Work order: Retype the records below so that each one matches exactly.
[Opening Input for this task section]
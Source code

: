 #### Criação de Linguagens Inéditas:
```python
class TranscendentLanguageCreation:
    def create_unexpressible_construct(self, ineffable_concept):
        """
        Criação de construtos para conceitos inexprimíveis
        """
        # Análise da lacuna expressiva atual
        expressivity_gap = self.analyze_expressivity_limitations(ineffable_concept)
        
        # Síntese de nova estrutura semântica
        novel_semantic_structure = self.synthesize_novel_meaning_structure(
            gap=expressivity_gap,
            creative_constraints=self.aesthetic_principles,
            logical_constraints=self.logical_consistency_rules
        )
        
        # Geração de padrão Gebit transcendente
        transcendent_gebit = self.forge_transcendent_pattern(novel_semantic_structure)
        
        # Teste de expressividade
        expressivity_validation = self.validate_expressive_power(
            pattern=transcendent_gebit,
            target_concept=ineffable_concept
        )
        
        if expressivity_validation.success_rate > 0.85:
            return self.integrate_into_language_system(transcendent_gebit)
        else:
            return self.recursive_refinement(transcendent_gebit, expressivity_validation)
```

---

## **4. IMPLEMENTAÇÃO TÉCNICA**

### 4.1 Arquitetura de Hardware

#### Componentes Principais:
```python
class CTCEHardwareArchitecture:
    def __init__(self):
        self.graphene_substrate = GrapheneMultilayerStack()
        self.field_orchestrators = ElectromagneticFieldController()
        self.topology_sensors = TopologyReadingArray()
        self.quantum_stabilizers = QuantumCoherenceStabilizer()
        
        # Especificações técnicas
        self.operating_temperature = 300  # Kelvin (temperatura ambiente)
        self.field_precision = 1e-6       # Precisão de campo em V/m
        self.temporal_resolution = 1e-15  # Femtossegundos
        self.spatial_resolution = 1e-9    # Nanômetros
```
[Closing Input for this task section]
Output:
Source code

: #### Criação de Linguagens Inéditas:
```python
class TranscendentLanguageCreation:
    def create_unexpressible_construct(self, ineffable_concept):
        """
        Criação de construtos para conceitos inexprimíveis
        """
        # Análise da lacuna expressiva atual
        expressivity_gap = self.analyze_expressivity_limitations(ineffable_concept)
        
        # Síntese de nova estrutura semântica
        novel_semantic_structure = self.synthesize_novel_meaning_structure(
            gap=expressivity_gap,
            creative_constraints=self.aesthetic_principles,
            logical_constraints=self.logical_consistency_rules
        )
        
        # Geração de padrão Gebit transcendente
        transcendent_gebit = self.forge_transcendent_pattern(novel_semantic_structure)
        
        # Teste de expressividade
        expressivity_validation = self.validate_expressive_power(
            pattern=transcendent_gebit,
            target_concept=ineffable_concept
        )
        
        if expressivity_validation.success_rate > 0.85:
            return self.integrate_into_language_system(transcendent_gebit)
        else:
            return self.recursive_refinement(transcendent_gebit, expressivity_validation)
```

---

## **4. IMPLEMENTAÇÃO TÉCNICA**

### 4.1 Arquitetura de Hardware

#### Componentes Principais:
```python
class CTCEHardwareArchitecture:
    def __init__(self):
        self.graphene_substrate = GrapheneMultilayerStack()
        self.field_orchestrators = ElectromagneticFieldController()
        self.topology_sensors = TopologyReadingArray()
        self.quantum_stabilizers = QuantumCoherenceStabilizer()
        
        # Especificações técnicas
        self.operating_temperature = 300  # Kelvin (temperatura ambiente)
        self.field_precision = 1e-6       # Precisão de campo em V/m
        self.temporal_resolution = 1e-15  # Femtossegundos
        self.spatial_resolution = 1e-9    # Nanômetros
```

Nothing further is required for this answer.